**WHAT IS NEEDED**. From the records below, copy every line that contains the word "through".

Entries taken from a collection:

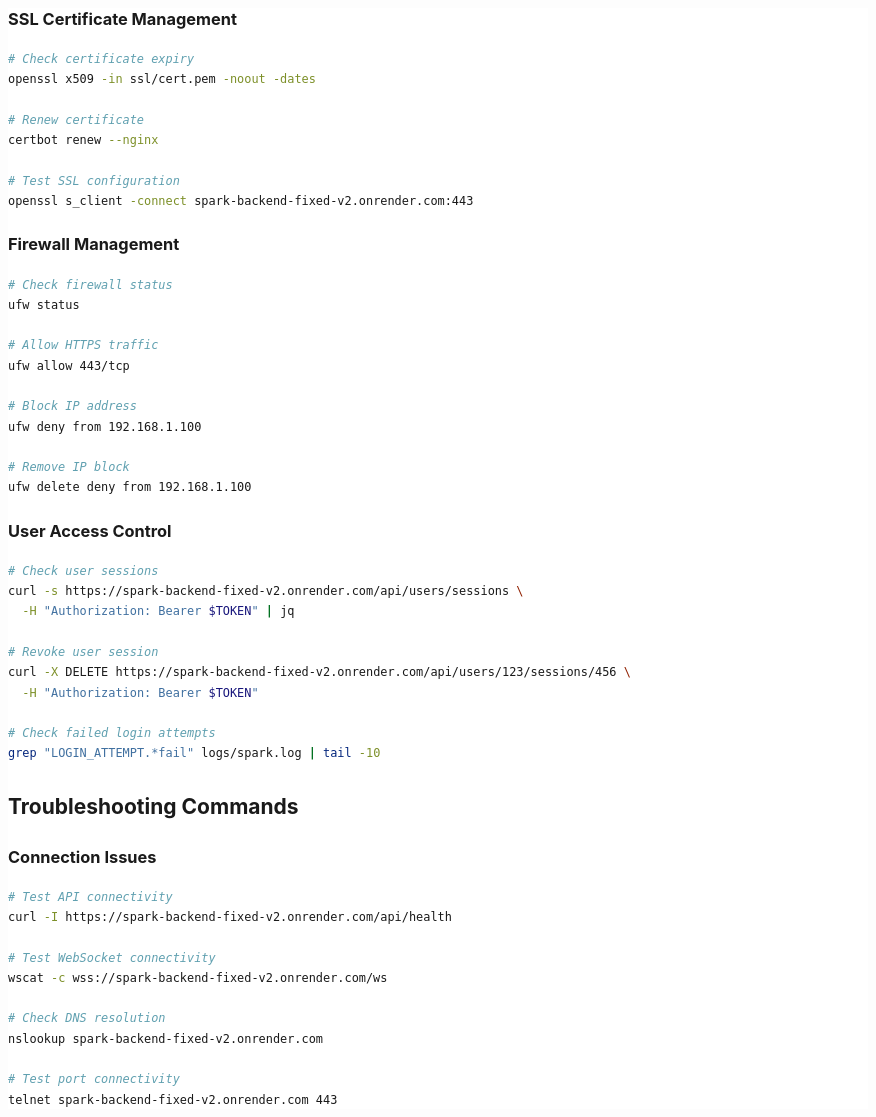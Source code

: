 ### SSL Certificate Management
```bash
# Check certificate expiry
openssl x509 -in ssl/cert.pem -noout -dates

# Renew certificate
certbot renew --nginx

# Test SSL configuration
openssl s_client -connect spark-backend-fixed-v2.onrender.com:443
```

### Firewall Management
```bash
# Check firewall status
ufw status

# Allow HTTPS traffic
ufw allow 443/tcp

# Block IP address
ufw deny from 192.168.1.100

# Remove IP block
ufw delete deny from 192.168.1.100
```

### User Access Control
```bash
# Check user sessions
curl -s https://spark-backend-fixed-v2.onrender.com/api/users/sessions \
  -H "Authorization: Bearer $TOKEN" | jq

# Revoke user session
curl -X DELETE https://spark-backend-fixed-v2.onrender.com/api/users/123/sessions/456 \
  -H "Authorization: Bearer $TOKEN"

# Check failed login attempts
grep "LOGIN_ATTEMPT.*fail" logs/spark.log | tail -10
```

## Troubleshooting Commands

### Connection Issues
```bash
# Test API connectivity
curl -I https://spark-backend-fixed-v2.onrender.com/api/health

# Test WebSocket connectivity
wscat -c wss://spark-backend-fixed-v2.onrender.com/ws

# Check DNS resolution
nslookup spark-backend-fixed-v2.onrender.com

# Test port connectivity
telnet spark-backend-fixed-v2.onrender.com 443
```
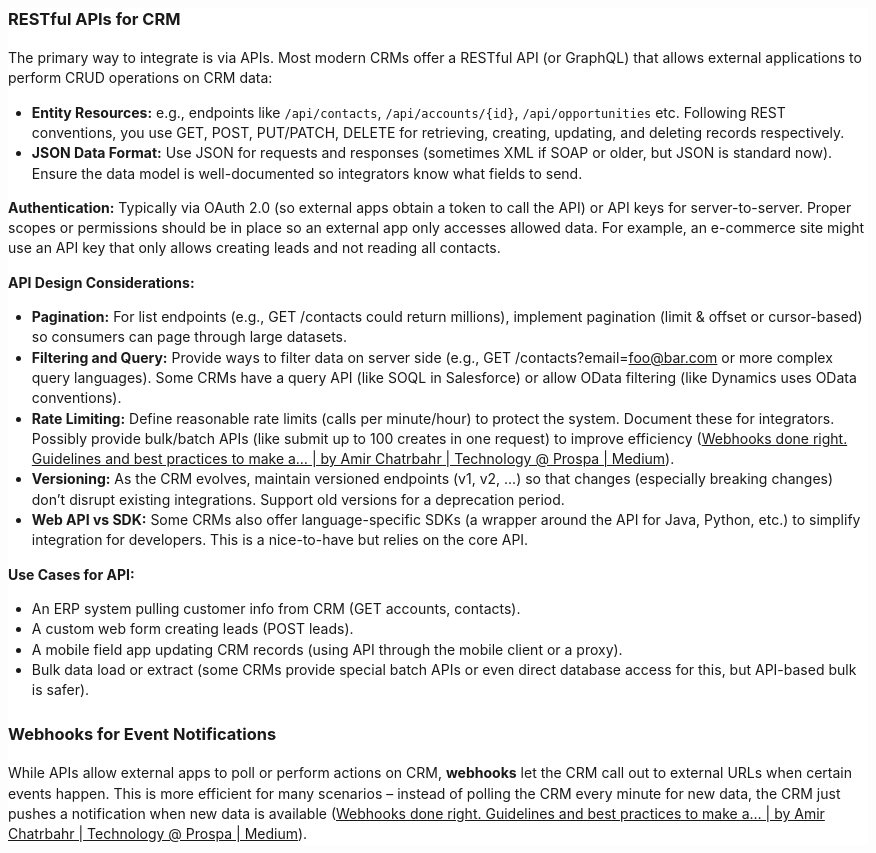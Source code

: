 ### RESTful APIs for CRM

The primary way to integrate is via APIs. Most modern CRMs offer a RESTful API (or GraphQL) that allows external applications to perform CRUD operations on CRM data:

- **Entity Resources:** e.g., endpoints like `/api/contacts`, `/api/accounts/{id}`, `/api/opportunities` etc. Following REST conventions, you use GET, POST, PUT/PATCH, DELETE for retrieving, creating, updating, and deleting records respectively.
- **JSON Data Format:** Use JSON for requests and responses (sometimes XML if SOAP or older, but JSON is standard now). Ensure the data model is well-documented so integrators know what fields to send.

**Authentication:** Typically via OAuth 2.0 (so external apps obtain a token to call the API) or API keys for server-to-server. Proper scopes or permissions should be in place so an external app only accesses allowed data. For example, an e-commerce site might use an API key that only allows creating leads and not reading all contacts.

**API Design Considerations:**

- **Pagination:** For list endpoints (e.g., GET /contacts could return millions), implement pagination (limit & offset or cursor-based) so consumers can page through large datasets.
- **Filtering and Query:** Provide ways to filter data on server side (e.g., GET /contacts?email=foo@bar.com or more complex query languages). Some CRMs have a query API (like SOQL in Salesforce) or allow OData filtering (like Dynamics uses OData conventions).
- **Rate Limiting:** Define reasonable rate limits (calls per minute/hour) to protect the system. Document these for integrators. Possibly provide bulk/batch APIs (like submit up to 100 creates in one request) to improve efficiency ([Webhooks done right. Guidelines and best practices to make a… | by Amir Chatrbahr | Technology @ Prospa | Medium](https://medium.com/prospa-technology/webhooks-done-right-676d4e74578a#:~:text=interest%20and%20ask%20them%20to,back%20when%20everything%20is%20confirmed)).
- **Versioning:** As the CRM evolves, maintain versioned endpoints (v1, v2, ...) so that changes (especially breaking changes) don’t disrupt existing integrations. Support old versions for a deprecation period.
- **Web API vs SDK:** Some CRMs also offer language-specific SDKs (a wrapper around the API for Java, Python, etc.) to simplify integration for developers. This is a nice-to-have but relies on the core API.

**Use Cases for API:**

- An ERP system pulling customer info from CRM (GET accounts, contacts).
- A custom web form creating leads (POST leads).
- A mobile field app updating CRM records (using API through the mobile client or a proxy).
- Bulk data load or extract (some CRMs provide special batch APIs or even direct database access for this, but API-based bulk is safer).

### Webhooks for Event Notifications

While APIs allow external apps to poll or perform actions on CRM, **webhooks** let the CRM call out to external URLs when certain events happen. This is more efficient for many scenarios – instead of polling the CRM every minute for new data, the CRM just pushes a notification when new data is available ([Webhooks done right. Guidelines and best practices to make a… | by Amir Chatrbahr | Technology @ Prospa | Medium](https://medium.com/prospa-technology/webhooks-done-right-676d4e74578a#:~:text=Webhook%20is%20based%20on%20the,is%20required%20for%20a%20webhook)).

**EXPECTED ANSWER**.
- **Pagination:** For list endpoints (e.g., GET /contacts could return millions), implement pagination (limit & offset or cursor-based) so consumers can page through large datasets.
- A mobile field app updating CRM records (using API through the mobile client or a proxy).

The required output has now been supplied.